Q What are the particular issues with database security?
A The problems T-Mobile had recently [where one or more employees sold private customer details to third parties] show how there’s a lot of pressure to get more control over users. We’re hoping government will put stronger controls in place about data protection. If database administrators are corrupt, then they have complete power over data. The fact that T Mobile was unaware of the problem should be unacceptable.

We’ve seen a number of other cases where data has been sold. For example, there was a case of health information stolen from a private doctor on Harley Street, who had outsourced database management and that company outsourced again to India where a database administrator sold the data. A lot of companies are asking their outsourcers to prove what their staff are doing.

Q What singles you out from other players in the market?
A What we provide is like an IPS (intrusion prevention system) for databases – it’s like putting a firewall around a database. There are a set of rules that control access to the database even for privileged users. Everything can be built into the rule set. The software is real-time, so security faults are flagged immediately.

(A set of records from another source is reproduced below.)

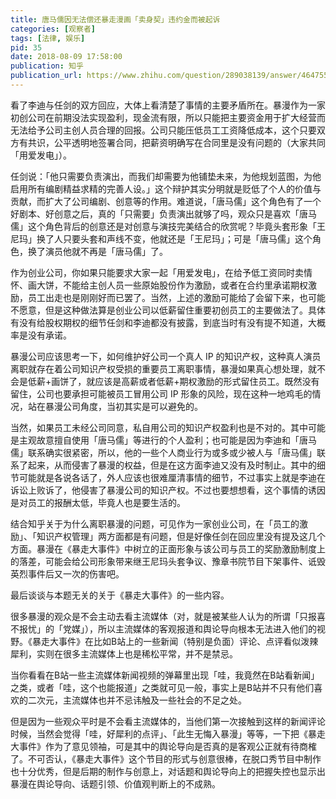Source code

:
 ```yaml
---
title: 唐马儒因无法偿还暴走漫画「卖身契」违约金而被起诉
categories: [观察者]
tags: [法律, 娱乐]
pid: 35
date: 2018-08-09 17:58:00
publication: 知乎
publication_url: https://www.zhihu.com/question/289038139/answer/464755383
---
```


看了李迪与任剑的双方回应，大体上看清楚了事情的主要矛盾所在。暴漫作为一家初创公司在前期没法实现盈利，现金流有限，所以只能把主要资金用于扩大经营而无法给予公司主创人员合理的回报。公司只能压低员工工资降低成本，这个只要双方有共识，公平透明地签署合同，把薪资明确写在合同里是没有问题的（大家共同「用爱发电」）。

任剑说：「他只需要负责演出，而我们却需要为他铺垫未来，为他规划蓝图，为他启用所有编剧精益求精的完善人设。」这个辩护其实分明就是贬低了个人的价值与贡献，而扩大了公司编剧、创意等的作用。难道说，「唐马儒」这个角色有了一个好剧本、好创意之后，真的「只需要」负责演出就够了吗，观众只是喜欢「唐马儒」这个角色背后的创意还是对创意与演技完美结合的欣赏呢？毕竟头套形象「王尼玛」换了人只要头套和声线不变，他就还是「王尼玛」；可是「唐马儒」这个角色，换了演员他就不再是「唐马儒」了。
<!--more-->

作为创业公司，你如果只能要求大家一起「用爱发电」，在给予低工资同时卖情怀、画大饼，不能给主创人员一些原始股份作为激励，或者在合约里承诺期权激励，员工出走也是刚刚好而已罢了。当然，上述的激励可能给了会留下来，也可能不愿意，但是这种做法算是创业公司以低薪留住重要初创员工的主要做法了。具体有没有给股权期权的细节任剑和李迪都没有披露，到底当时有没有提不知道，大概率是没有承诺。

暴漫公司应该思考一下，如何维护好公司一个真人 IP 的知识产权，这种真人演员离职就存在着公司知识产权受损的重要员工离职事情，暴漫如果真心想处理，就不会是低薪+画饼了，就应该是高薪或者低薪+期权激励的形式留住员工。既然没有留住，公司也要承担可能被员工冒用公司 IP 形象的风险，现在这种一地鸡毛的情况，站在暴漫公司角度，当初其实是可以避免的。

当然，如果员工未经公司同意，私自用公司的知识产权盈利也是不对的。其中可能是主观故意擅自使用「唐马儒」等进行的个人盈利；也可能是因为李迪和「唐马儒」联系确实很紧密，所以，他的一些个人商业行为或多或少被人与「唐马儒」联系了起来，从而侵害了暴漫的权益，但是在这方面李迪又没有及时制止。其中的细节可能就是各说各话了，外人应该也很难厘清事情的细节，不过事实上就是李迪在诉讼上败诉了，他侵害了暴漫公司的知识产权。不过也要想想看，这个事情的诱因是对员工的报酬太低，毕竟人也是要生活的。

结合知乎关于为什么离职暴漫的问题，可见作为一家创业公司，在「员工的激励」、「知识产权管理」两方面都是有问题，但是好像任剑在回应里没有提及这几个方面。暴漫在《暴走大事件》中树立的正面形象与该公司与员工的奖励激励制度上的落差，可能会给公司形象带来继王尼玛头套争议、豫章书院节目下架事件、诋毁英烈事件后又一次的伤害吧。

最后谈谈与本题无关的关于《暴走大事件》的一些内容。

很多暴漫的观众是不会主动去看主流媒体（对，就是被某些人认为的所谓「只报喜不报忧」的「党媒」），所以主流媒体的客观报道和舆论导向根本无法进入他们的视野。《暴走大事件》在比如B站上的一些新闻（特别是负面）评论、点评看似泼辣犀利，实则在很多主流媒体上也是稀松平常，并不是禁忌。

当你看看在B站一些主流媒体新闻视频的弹幕里出现「哇，我竟然在B站看新闻」之类，或者「哇，这个也能报道」之类就可见一般，事实上是B站并不只有他们喜欢的二次元，主流媒体也并不忌讳触及一些社会的不足之处。

但是因为一些观众平时是不会看主流媒体的，当他们第一次接触到这样的新闻评论时候，当然会觉得「哇，好犀利的点评」、「此生无悔入暴漫」等等，一下把《暴走大事件》作为了意见领袖，可是其中的舆论导向是否真的是客观公正就有待商榷了。不可否认，《暴走大事件》这个节目的形式与创意很棒，在脱口秀节目中制作也十分优秀，但是后期的制作与创意上，对话题和舆论导向上的把握失控也显示出暴漫在舆论导向、话题引领、价值观判断上的不成熟。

There are a lot of other players in security, but few in database security that do what we do in the way we do it. We control the centre – the database access management and control – and there are few competitors in that space. We are real-time and have 100% connection between users and actions in the database. Often applications people pool IDs and then it’s very difficult to track one individual user. So from a SOX (Sarbanes Oxley) or PCI compliance perspective, if you need to absolutely track users’ activity, you can do it against set of rules. We can group users or go down to an individual level, whereas other companies don’t go down to the individual level.

Q Given the high-profile disasters, such as the T-Mobile example, is database security becoming something that is an easy sell to corporates?
A It is becoming easier. People realise that the level of control that is available has benefits. We talk to four sets of people: security, audit people, compliance people and business/IT operations. The market is seeing it as best practice, so auditors are picking up on that and seeing that DBAs shouldn’t have control over how DBAs work – it should be a different set of people. There’s also the issue of brand protection – T-Mobile is a brilliant example of this.

Protecting the database should be best practice, and that has happened in Italy, Turkey and Russia because of legislation. The separation of data is not clear in European data privacy laws but it is in SOX. If you look at what’s happening in the marketplace, a Verizon report said 90% of database infringement was due to cybercrime. An SQL injection attack allows you to manipulate a database and set up as a super user. If there’s no separation between DBAs and others, no one would notice; an outside threat is delivered as an inside threat. 95% of all activity is aimed at getting data from databases.

Q Where are your key markets?
A Key sectors for us are finance and telcos and to a certain extent retail, though retail is not as strong a market partly because PCI is not a strong a driver as you’d expect it to be. The thing that’s driven them is brand awareness. We’re talking to a large retailer who has two main projects currently: PCI and loyalty cards. Our technology is applicable to both, but it is protecting the loyalty card data that they are interested in.
 
We’re well-established within EMEA with a good customer base. We’re stronger in Italy and Turkey and the Middle East than in the UK, mainly because of compliance legislation in those countries. In Italy, the Mafia bribed a database administrator to get data, which is why there is a strong uptake there for our database security products in that market. In the UK market we are strong in certain areas such as big banking customers that are doing well. Some customers see database security as best practice. More and more often we see it as part of companies’ fraud avoidance or risk mitigation strategies, so customers are making it part of their own internal best practice.

Q What was business like through the recession and how do you see the year ahead?
A It is a relatively big ticket item so probably through 2009 people were not starting new projects, and were focusing on consolidation and improving efficiency. I think we’ve gone through that process and there’s now a bit of a light at the end of the tunnel and companies are looking at new products and one of them is definitely database security. The strategy for 2010 is to educate the market.